Shannon E. Bell, Ph.D.
Professor of Sociology
Virginia Tech
Professor of Sociology
Virginia Tech
I am an environmental sociologist and Appalachian studies scholar. My research and teaching focus on forest-based traditions and lifeways in Central Appalachia, the socio-ecological impacts of fossil fuel extraction and transport on rural communities, and just energy transitions. I am author of two award-winning books (Our Roots Run Deep as Ironweed: Appalachian Women and the Fight for Environmental Justice and Fighting King Coal: The Challenges to Micromobilization in Central Appalachia), as well as numerous journal articles and book chapters. My scholarship has received awards from national and international professional societies, including the Rural Sociological Society, the American Sociological Association, the Association for Humanist Sociology, and the Society for Human Ecology. I have conducted extensive research in Central Appalachian communities, including my most recent projects, which include an ethnography of Appalachian wild harvesting traditions and economies, an examination of inequities in the Appalachian wild-harvested herbal supply chain, and leading the creation of the Forest Botanicals Region Living Monument, which celebrates the historical and present-day relationships and traditions that a diversity of Appalachian peoples have long held with the medicinal herbs and wild foods of the Appalachian forest understory.
View my curriculum vitae.
Books
Published by University of Illinois Press in 2013
Winner of the Association for Humanist Sociology Book Award
Motivated by a deeply rooted sense of place and community, Appalachian women have long fought against the damaging effects of industrialization. In this collection of interviews, sociologist Shannon Elizabeth Bell presents the voices of twelve Central Appalachian women, environmental justice activists fighting against mountaintop removal mining and its devastating effects on public health, regional ecology, and community well-being. Each woman narrates her own personal story of injustice and tells how that experience led her to activism. The interviews--a number of them illustrated by the women's "photostories"--describe obstacles, losses, and tragedies. But they also tell of new communities and personal transformations catalyzed through activism.

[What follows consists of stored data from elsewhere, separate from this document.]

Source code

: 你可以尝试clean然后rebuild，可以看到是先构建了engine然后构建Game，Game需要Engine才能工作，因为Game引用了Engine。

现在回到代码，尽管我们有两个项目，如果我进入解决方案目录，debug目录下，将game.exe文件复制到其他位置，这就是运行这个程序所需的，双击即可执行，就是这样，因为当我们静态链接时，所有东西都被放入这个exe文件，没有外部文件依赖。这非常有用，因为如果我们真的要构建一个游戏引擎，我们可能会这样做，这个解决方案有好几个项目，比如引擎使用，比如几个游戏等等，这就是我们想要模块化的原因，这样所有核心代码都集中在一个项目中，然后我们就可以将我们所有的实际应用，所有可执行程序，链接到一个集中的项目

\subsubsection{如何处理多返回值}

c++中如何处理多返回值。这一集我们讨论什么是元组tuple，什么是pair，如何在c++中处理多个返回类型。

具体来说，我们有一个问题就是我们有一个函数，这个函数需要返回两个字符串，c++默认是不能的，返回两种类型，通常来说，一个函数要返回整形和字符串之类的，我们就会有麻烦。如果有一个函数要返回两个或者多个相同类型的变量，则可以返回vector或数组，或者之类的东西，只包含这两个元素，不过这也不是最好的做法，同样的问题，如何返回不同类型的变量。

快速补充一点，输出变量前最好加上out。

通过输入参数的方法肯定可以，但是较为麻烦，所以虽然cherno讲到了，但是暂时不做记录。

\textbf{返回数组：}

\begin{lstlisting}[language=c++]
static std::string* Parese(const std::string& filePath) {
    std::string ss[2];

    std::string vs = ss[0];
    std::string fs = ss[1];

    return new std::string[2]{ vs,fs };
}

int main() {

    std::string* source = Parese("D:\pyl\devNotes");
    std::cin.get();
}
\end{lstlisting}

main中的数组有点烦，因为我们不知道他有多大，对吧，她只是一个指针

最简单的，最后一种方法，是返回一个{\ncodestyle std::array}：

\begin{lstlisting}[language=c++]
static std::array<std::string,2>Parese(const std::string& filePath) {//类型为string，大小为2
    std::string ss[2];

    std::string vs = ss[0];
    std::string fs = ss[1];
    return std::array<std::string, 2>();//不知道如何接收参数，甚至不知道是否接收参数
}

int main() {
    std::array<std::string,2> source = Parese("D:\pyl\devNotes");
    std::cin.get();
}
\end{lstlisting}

Published by The MIT Press in 2016
Winner of the Association of American Publishers Professional and Scholarly Excellence (PROSE) Award
Winner of the Society for Human Ecology's Gerald L. Young Book Award
In the coal-mining region of Central Appalachia, mountaintop-removal mining and coal-industry-related flooding, water contamination, and illness have led to the emergence of a grassroots, women-driven environmental justice movement. But the number of local activists is small relative to the affected population, and recruiting movement participants from within the region is an ongoing challenge. In Fighting King Coal, Bell examines an understudied puzzle within social movement theory: why so few of the many people who suffer from industry-produced environmental hazards and pollution rise up to participate in social movements aimed at bringing about social justice and industry accountability. Using the coal-mining region of Central Appalachia as a case study, Bell investigates the challenges of micromobilization through in-depth interviews, participant observation, content analysis, geospatial viewshed analysis, and an eight-month “Photovoice” project—an innovative means of studying, in real time, the social dynamics affecting activist involvement in the region. Bell reveals the importance of local identities to the success or failure of local recruitment efforts in social movement struggles, ultimately arguing that, if the local identities of environmental justice movements are lost, the movements may also lose their power.